Le débiteur informe le créancier des offres des acquéreurs. Le créancier doit les accepter ou les refuser (pour l'insuffisance du prix ou en raison de la qualité des acheteurs) dans un délai de 15 jours, et notifier sa décision au débiteur par lettre recommandée avec accusé de réception. L'acquéreur doit alors payer le prix convenu entre les mains de l'huissier par tous moyens (chèque et espèces).
La vente aux enchères publiques
La vente aux enchères publiques intervient sur décision du débiteur ou du créancier, et elle s'impose aux parties. La procédure de vente aux enchères est suspendue en cas de contestation sur la propriété des meubles ou leur caractère saisissable, lorsque le débiteur propose une offre de paiement assortie de garanties, ou lorsqu'il sollicite du juge de l'exécution l'octroi d'un délai de grâce.

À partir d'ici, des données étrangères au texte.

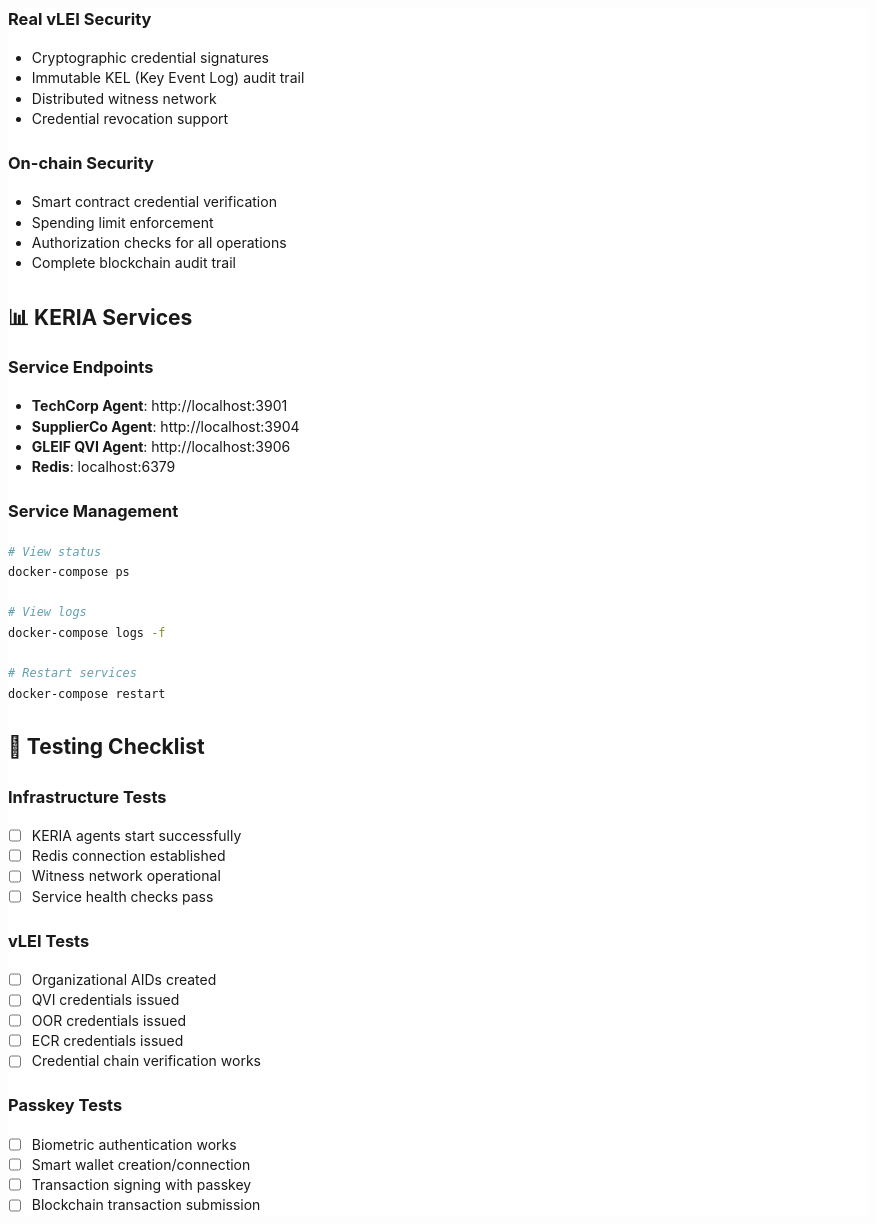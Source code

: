 ### **Real vLEI Security**
- Cryptographic credential signatures
- Immutable KEL (Key Event Log) audit trail
- Distributed witness network
- Credential revocation support

### **On-chain Security**
- Smart contract credential verification
- Spending limit enforcement
- Authorization checks for all operations
- Complete blockchain audit trail

## 📊 **KERIA Services**

### **Service Endpoints**
- **TechCorp Agent**: http://localhost:3901
- **SupplierCo Agent**: http://localhost:3904
- **GLEIF QVI Agent**: http://localhost:3906
- **Redis**: localhost:6379

### **Service Management**
```bash
# View status
docker-compose ps

# View logs
docker-compose logs -f

# Restart services
docker-compose restart
```

## 🧪 **Testing Checklist**

### **Infrastructure Tests**
- [ ] KERIA agents start successfully
- [ ] Redis connection established
- [ ] Witness network operational
- [ ] Service health checks pass

### **vLEI Tests**
- [ ] Organizational AIDs created
- [ ] QVI credentials issued
- [ ] OOR credentials issued
- [ ] ECR credentials issued
- [ ] Credential chain verification works

### **Passkey Tests**
- [ ] Biometric authentication works
- [ ] Smart wallet creation/connection
- [ ] Transaction signing with passkey
- [ ] Blockchain transaction submission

Le créancier choisit librement le lieu de vente aux enchères des meubles dans le ressort territorial de l'étude de l'huissier (ressort du Tribunal de grande instance). Le débiteur choisit les biens à vendre en priorité, et le créancier en fixe librement le prix. La vente à la criée est arrêtée lorsque la somme obtenue est suffisante pour désintéresser le créancier. L'huissier instrumentaire dresse un procès-verbal de vente pour chaque bien (lequel emporte transfert de propriété à l'acquéreur après paiement).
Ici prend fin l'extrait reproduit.